Century.co.id, (Pohuwato) – Kawasan Pantai Wisata Libuo mendadak berubah menjadi zona evakuasi darurat pada Sabtu (24/01/2026). Sebanyak 75 peserta “Guardianship” terjun langsung dalam simulasi kebencanaan gempa bumi dan tsunami yang dirancang se-realistis mungkin.
Simulasi berskala besar ini difasilitasi oleh sinergi instruktur dari Tim Emergency Response PT Pani Gold Mine, Basarnas, dan BPBD Kabupaten Pohuwato.
Untuk menciptakan suasana darurat yang nyata, panitia membangun infrastruktur penanganan bencana lengkap, mulai dari Posko Induk sebagai pusat komando Tenda Medis untuk penanganan korban kritis hingga rumah korban gempa bumi untuk proses evakuasi di area darat.
Aksi Heroik di Laut dan Darat
Dalam skenario ini, para Guardianship diuji ketangkasannya dalam merespons jatuhnya korban jiwa di dua medan berbeda:
Operasi Penyelamatan Laut: Peserta mempraktikkan cara menyelamatkan korban tenggelam dan hanyut akibat terjangan tsunami.
Mereka dilatih mulai dari teknik menjangkau korban di perairan, proses pengangkatan yang benar, hingga prosedur evakuasi menggunakan tandu menuju bibir pantai dengan koordinasi yang ketat.
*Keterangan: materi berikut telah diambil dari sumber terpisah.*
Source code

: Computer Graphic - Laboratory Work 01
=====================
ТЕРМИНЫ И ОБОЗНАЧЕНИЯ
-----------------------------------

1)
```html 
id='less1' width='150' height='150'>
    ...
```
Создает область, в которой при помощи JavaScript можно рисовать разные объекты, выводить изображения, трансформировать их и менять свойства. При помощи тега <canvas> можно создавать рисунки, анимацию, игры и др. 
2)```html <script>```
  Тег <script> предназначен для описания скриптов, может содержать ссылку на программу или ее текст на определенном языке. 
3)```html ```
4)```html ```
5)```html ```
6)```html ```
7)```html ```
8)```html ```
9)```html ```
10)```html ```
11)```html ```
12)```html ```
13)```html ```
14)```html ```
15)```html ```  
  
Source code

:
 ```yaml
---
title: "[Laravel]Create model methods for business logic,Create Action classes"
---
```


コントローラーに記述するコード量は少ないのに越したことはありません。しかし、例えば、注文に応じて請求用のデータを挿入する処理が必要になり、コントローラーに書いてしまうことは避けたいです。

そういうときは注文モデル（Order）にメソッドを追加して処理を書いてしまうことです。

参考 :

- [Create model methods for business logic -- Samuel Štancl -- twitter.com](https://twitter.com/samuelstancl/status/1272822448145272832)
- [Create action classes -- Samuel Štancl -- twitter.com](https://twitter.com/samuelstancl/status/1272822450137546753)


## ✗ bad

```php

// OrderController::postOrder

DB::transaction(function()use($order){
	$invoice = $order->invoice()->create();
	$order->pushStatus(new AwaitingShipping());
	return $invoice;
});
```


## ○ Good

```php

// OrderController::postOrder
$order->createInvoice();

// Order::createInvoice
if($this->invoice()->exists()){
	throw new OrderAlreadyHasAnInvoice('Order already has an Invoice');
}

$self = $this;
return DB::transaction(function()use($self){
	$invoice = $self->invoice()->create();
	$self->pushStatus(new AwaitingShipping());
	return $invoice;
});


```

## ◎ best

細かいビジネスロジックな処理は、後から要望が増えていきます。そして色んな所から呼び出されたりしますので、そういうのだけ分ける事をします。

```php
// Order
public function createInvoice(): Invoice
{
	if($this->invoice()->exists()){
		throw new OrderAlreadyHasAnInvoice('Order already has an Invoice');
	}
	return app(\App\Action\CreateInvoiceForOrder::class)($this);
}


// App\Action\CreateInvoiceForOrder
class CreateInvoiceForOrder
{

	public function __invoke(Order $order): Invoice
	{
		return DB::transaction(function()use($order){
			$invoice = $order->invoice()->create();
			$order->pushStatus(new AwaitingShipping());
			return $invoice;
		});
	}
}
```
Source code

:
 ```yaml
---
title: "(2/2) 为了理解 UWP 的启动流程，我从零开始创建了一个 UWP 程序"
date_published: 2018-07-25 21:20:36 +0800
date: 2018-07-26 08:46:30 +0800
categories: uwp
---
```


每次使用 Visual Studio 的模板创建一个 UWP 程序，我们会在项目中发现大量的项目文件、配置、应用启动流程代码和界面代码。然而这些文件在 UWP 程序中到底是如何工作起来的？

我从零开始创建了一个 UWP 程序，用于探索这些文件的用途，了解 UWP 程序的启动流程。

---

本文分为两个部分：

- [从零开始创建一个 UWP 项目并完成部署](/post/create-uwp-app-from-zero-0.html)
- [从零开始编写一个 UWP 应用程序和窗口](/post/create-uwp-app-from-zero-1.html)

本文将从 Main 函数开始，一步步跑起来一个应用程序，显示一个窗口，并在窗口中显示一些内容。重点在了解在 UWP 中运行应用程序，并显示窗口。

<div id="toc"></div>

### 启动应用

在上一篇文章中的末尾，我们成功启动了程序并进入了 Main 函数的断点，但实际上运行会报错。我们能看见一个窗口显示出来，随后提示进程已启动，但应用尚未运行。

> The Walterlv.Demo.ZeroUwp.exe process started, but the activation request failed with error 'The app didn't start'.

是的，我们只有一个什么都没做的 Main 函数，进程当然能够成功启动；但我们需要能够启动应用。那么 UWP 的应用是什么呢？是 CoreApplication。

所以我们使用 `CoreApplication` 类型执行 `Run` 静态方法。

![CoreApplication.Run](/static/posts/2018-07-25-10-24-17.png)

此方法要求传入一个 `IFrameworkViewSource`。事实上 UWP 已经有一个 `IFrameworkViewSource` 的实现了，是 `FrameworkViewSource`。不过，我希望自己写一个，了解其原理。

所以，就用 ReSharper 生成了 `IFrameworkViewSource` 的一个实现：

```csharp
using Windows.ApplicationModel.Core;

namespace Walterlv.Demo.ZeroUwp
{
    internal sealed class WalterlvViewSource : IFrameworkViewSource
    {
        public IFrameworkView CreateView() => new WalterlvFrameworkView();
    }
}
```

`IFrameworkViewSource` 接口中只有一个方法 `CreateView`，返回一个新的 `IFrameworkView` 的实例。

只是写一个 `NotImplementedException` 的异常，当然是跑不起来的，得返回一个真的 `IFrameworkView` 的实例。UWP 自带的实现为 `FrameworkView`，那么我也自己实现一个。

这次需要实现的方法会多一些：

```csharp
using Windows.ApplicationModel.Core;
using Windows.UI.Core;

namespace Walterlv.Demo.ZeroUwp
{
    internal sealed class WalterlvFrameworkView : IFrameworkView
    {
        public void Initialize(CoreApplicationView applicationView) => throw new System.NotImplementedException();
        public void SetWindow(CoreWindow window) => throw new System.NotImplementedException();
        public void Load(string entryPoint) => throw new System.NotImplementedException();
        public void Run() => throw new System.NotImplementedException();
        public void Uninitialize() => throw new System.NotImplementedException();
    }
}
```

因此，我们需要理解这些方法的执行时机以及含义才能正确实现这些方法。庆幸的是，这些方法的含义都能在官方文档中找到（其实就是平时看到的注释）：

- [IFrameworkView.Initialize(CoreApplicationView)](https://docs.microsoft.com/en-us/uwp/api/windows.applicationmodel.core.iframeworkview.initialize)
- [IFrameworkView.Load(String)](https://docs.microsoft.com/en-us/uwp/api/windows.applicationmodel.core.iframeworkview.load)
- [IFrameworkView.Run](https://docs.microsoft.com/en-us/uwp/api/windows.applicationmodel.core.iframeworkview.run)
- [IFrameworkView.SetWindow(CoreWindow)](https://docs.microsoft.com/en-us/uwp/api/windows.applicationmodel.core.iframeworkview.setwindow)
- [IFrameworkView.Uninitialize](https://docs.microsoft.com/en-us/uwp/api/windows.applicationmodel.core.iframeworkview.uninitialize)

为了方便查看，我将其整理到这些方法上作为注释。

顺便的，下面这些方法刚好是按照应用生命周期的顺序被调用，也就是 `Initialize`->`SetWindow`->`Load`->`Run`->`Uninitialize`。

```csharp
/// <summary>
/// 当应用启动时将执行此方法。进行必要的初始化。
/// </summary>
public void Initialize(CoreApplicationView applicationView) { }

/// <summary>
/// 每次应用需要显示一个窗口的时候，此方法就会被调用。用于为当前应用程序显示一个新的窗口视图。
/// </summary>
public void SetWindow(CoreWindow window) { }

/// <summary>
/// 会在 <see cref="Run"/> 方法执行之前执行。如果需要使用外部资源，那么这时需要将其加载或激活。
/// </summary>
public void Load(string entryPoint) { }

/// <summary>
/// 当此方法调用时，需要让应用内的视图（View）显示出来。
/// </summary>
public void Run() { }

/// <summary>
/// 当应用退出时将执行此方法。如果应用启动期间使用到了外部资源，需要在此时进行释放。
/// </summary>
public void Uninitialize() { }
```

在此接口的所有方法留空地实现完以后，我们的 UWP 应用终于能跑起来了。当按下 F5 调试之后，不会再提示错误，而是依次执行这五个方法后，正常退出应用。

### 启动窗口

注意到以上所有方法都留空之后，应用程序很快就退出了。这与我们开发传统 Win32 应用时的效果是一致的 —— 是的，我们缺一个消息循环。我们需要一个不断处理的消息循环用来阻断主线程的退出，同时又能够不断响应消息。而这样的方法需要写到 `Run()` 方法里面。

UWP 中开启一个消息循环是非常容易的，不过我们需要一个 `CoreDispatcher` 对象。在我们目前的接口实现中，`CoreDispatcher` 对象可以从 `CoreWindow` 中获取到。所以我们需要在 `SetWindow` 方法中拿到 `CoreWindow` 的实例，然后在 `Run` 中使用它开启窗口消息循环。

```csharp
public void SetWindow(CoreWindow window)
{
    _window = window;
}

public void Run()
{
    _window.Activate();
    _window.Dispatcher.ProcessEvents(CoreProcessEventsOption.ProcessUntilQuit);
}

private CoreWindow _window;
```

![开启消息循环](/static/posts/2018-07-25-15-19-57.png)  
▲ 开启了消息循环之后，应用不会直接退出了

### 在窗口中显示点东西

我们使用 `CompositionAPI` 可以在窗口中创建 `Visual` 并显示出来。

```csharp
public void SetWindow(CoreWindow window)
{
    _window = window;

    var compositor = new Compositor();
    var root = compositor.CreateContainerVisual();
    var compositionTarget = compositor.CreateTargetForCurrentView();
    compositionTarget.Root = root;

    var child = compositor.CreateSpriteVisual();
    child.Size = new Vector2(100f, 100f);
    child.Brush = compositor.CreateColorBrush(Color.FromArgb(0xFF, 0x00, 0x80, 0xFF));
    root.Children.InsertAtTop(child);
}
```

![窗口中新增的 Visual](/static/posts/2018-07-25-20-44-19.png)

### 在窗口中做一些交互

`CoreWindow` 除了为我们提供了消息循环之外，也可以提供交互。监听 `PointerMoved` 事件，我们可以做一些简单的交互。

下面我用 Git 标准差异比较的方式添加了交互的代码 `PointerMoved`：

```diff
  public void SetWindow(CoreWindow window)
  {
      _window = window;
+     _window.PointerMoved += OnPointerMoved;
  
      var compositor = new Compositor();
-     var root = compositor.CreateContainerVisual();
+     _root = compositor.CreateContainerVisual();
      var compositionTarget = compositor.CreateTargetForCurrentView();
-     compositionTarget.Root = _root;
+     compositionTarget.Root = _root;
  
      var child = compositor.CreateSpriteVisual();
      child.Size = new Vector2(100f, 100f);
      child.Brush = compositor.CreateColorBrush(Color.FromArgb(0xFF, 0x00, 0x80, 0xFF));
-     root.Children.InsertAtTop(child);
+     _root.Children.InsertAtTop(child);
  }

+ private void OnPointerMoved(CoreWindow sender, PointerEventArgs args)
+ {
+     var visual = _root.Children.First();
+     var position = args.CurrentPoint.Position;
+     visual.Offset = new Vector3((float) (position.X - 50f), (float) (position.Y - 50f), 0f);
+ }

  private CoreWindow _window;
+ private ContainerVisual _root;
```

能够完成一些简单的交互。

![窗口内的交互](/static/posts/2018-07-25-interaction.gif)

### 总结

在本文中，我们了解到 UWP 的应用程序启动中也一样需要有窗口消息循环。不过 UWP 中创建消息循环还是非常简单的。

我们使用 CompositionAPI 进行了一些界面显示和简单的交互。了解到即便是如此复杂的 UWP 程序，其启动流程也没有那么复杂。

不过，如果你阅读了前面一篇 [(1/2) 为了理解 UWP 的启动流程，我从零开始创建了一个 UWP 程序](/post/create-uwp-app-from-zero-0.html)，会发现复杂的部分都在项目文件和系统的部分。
Operasi Penyelamatan Darat: Di zona daratan, simulasi difokuskan pada penanganan korban reruntuhan bangunan akibat gempa. Para peserta harus menangani kasus-kasus medis yang kompleks, seperti korban patah tulang, sesak napas (trauma dada), hingga penanganan khusus bagi ibu hamil yang terjebak di area bencana.
Alur Evakuasi Profesional
Kekuatan simulasi ini terletak pada alur penanganan korbannya. Setiap korban yang berhasil dievakuasi dari titik bencana tidak langsung dibiarkan, melainkan harus melalui alur birokrasi darurat yang benar.
“Kami menyusun simulasi ini se-real mungkin. Korban dievakuasi dari titik nol, dilaporkan ke Posko Induk untuk pendataan, lalu segera dilarikan ke Tenda Medis untuk mendapatkan pertolongan pertama dari tim ahli.
Ini melatih para Guardianship untuk bekerja secara sistematis di bawah tekanan,” Pungkas Abdurrahman Bangga selaku ketua PPI Pohuwato.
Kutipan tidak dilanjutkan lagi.